- Scientists firing lasers at NASA’s Lunar Reconnaissance Orbiter have finally hit a tiny reflective panel on the spacecraft after attempting to nail the mark for roughly a decade.
- The reflector is part of an experiment to understand why reflectors placed on the Moon during the Apollo missions are returning less accurate data than before.
- The Moon is drifting away from Earth at a rate of roughly 1.5 inches per year.
When you gaze up at the Moon in the night sky you probably don’t imagine it ever leaving us. It’s been around a long time, and it’ll continue to remain in orbit around Earth for many centuries to come. However, tiny reflectors placed on the Moon during the Apollo missions has revealed that the Moon is slowly leaving Earth at a rate of around 1.5 inches per year.
But it’s not the only sensor that scientists at NASA have been trying to hit with lasers. The other resides on the Lunar Reconnaissance Orbiter, and for roughly a decade, NASA’s aim just wasn’t good enough to hit the mark. That all changed recently when NASA and scientists from France finally received a signal in return.
The scientists have been diligently trying to hit the reflective panel on the orbiter in part because they wished to compare the power of the beam to the readings they’ve been getting from the reflector that’s been on the Moon for roughly five decades.
There are a handful of reflectors on the Moon right now, but over the years the signal they beam back to Earth after being hit by the laser has gotten weaker. It’s possible, scientists say, that the reflectors have slowly become partially covered in dust from the lunar surface. When tiny objects impact the Moon’s surface it kicks up dust, and some of that dust may have settled on the reflectors and hindered their ability to return a clear signal.

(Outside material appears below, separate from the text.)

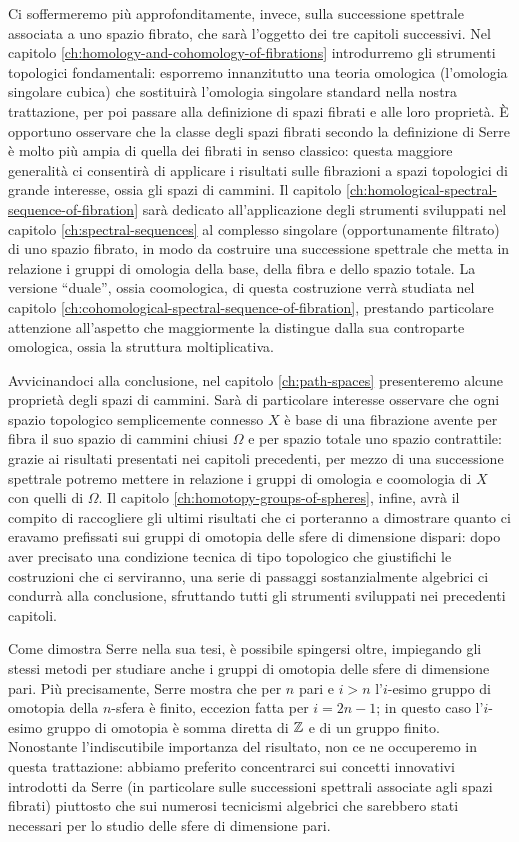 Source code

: Ci soffermeremo più approfonditamente, invece, sulla successione spettrale associata a uno spazio fibrato, che sarà l'oggetto dei tre capitoli successivi. Nel capitolo \ref{ch:homology-and-cohomology-of-fibrations} introdurremo gli strumenti topologici fondamentali: esporremo innanzitutto una teoria omologica (l'omologia singolare cubica) che sostituirà l'omologia singolare standard nella nostra trattazione, per poi passare alla definizione di spazi fibrati e alle loro proprietà. È opportuno osservare che la classe degli spazi fibrati secondo la definizione di Serre è molto più ampia di quella dei fibrati in senso classico: questa maggiore generalità ci consentirà di applicare i risultati sulle fibrazioni a spazi topologici di grande interesse, ossia gli spazi di cammini. Il capitolo \ref{ch:homological-spectral-sequence-of-fibration} sarà dedicato all'applicazione degli strumenti sviluppati nel capitolo \ref{ch:spectral-sequences} al complesso singolare (opportunamente filtrato) di uno spazio fibrato, in modo da costruire una successione spettrale che metta in relazione i gruppi di omologia della base, della fibra e dello spazio totale. La versione \enquote{duale}, ossia coomologica, di questa costruzione verrà studiata nel capitolo \ref{ch:cohomological-spectral-sequence-of-fibration}, prestando particolare attenzione all'aspetto che maggiormente la distingue dalla sua controparte omologica, ossia la struttura moltiplicativa.

Avvicinandoci alla conclusione, nel capitolo \ref{ch:path-spaces} presenteremo alcune proprietà degli spazi di cammini. Sarà di particolare interesse osservare che ogni spazio topologico semplicemente connesso \(X\) è base di una fibrazione avente per fibra il suo spazio di cammini chiusi \(\Omega\) e per spazio totale uno spazio contrattile: grazie ai risultati presentati nei capitoli precedenti, per mezzo di una successione spettrale potremo mettere in relazione i gruppi di omologia e coomologia di \(X\) con quelli di \(\Omega\). Il capitolo \ref{ch:homotopy-groups-of-spheres}, infine, avrà il compito di raccogliere gli ultimi risultati che ci porteranno a dimostrare quanto ci eravamo prefissati sui gruppi di omotopia delle sfere di dimensione dispari: dopo aver precisato una condizione tecnica di tipo topologico che giustifichi le costruzioni che ci serviranno, una serie di passaggi sostanzialmente algebrici ci condurrà alla conclusione, sfruttando tutti gli strumenti sviluppati nei precedenti capitoli.

Come dimostra Serre nella sua tesi, è possibile spingersi oltre, impiegando gli stessi metodi per studiare anche i gruppi di omotopia delle sfere di dimensione pari. Più precisamente, Serre mostra che per \(n\) pari e \(i>n\) l'\(i\)-esimo gruppo di omotopia della \(n\)-sfera è finito, eccezion fatta per \(i=2n-1\); in questo caso l'\(i\)-esimo gruppo di omotopia è somma diretta di \(\mathbb{Z}\) e di un gruppo finito. Nonostante l'indiscutibile importanza del risultato, non ce ne occuperemo in questa trattazione: abbiamo preferito concentrarci sui concetti innovativi introdotti da Serre (in particolare sulle successioni spettrali associate agli spazi fibrati) piuttosto che sui numerosi tecnicismi algebrici che sarebbero stati necessari per lo studio delle sfere di dimensione pari.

The reflectors and the laser experiments have provided scientists with some incredible insights into the Moon’s movement as well as its makeup. Because the Moon has been shown to “wobble” slightly, researchers believe that Earth’s tiny neighbor still has a warm fluid core, meaning that it’s not the frozen husk it might appear to be on the surface.
“Laser experiments could help reveal if there’s solid material in the moon’s core that would’ve helped power the now-extinct magnetic field,” NASA explains. “But to learn more, scientists first need to know the distance between Earth stations and the moon reflectors to a higher degree of accuracy than the current few millimeters.”
Ideally, scientists would love to have new sensors placed on the Moon, but doing so would require a new mission to its surface. NASA is exploring various ways of making that happen, including placing reflective panels on new lunar rovers, or sending new reflective panels to different areas of the Moon to get more accurate measurements of its movements.